STORED DATA:
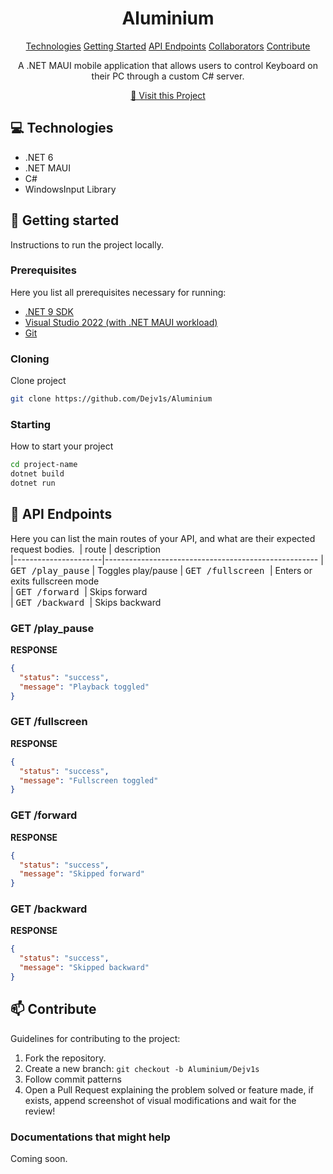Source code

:
<h1 align="center" style="font-weight: bold;">Aluminium</h1>

<p align="center">
<a href="#tech">Technologies</a>
<a href="#started">Getting Started</a>
<a href="#routes">API Endpoints</a>
<a href="#colab">Collaborators</a>
<a href="#contribute">Contribute</a> 
</p>


<p align="center">A .NET MAUI mobile application that allows users to control Keyboard on their PC through a custom C# server.</p>


<p align="center">
<a href="https://github.com/Dejv1s/Aluminium">📱 Visit this Project</a>
</p>

<h2 id="technologies">💻 Technologies</h2>

- .NET 6
- .NET MAUI
- C#
- WindowsInput Library

<h2 id="started">🚀 Getting started</h2>

Instructions to run the project locally.

<h3>Prerequisites</h3>

Here you list all prerequisites necessary for running:

- [.NET 9 SDK](https://dotnet.microsoft.com/en-us/download/dotnet/9.0)
- [Visual Studio 2022 (with .NET MAUI workload)](https://visualstudio.microsoft.com/cs/vs/)
- [Git](https://github.com)

<h3>Cloning</h3>

Clone project

```bash
git clone https://github.com/Dejv1s/Aluminium
```

<h3>Starting</h3>

How to start your project

```bash
cd project-name
dotnet build
dotnet run
```

<h2 id="routes">📍 API Endpoints</h2>

Here you can list the main routes of your API, and what are their expected request bodies.
​
| route               | description                                          
|----------------------|-----------------------------------------------------
| <kbd>GET /play_pause</kbd>     | Toggles play/pause 
| <kbd>GET /fullscreen	</kbd>     | Enters or exits fullscreen mode	
| <kbd>GET /forward </kbd>     | Skips forward	
| <kbd>GET /backward </kbd>     | Skips backward

<h3>GET /play_pause</h3>

**RESPONSE**
```json
{
  "status": "success",
  "message": "Playback toggled"
}
```

<h3>GET /fullscreen</h3>

**RESPONSE**
```json
{
  "status": "success",
  "message": "Fullscreen toggled"
}
```
<h3>GET /forward</h3>

**RESPONSE**
```json
{
  "status": "success",
  "message": "Skipped forward"
}
```
<h3>GET /backward</h3>

**RESPONSE**
```json
{
  "status": "success",
  "message": "Skipped backward"
}
```

<h2 id="contribute">📫 Contribute</h2>

Guidelines for contributing to the project:

1.  Fork the repository.
2. Create a new branch: `git checkout -b Aluminium/Dejv1s`
3. Follow commit patterns
4. Open a Pull Request explaining the problem solved or feature made, if exists, append screenshot of visual modifications and wait for the review!

<h3>Documentations that might help</h3>

Coming soon.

BRIEF:
Supply the count of lines in the entries that include "Skips", and no other text.

RESPONSE BOX:
2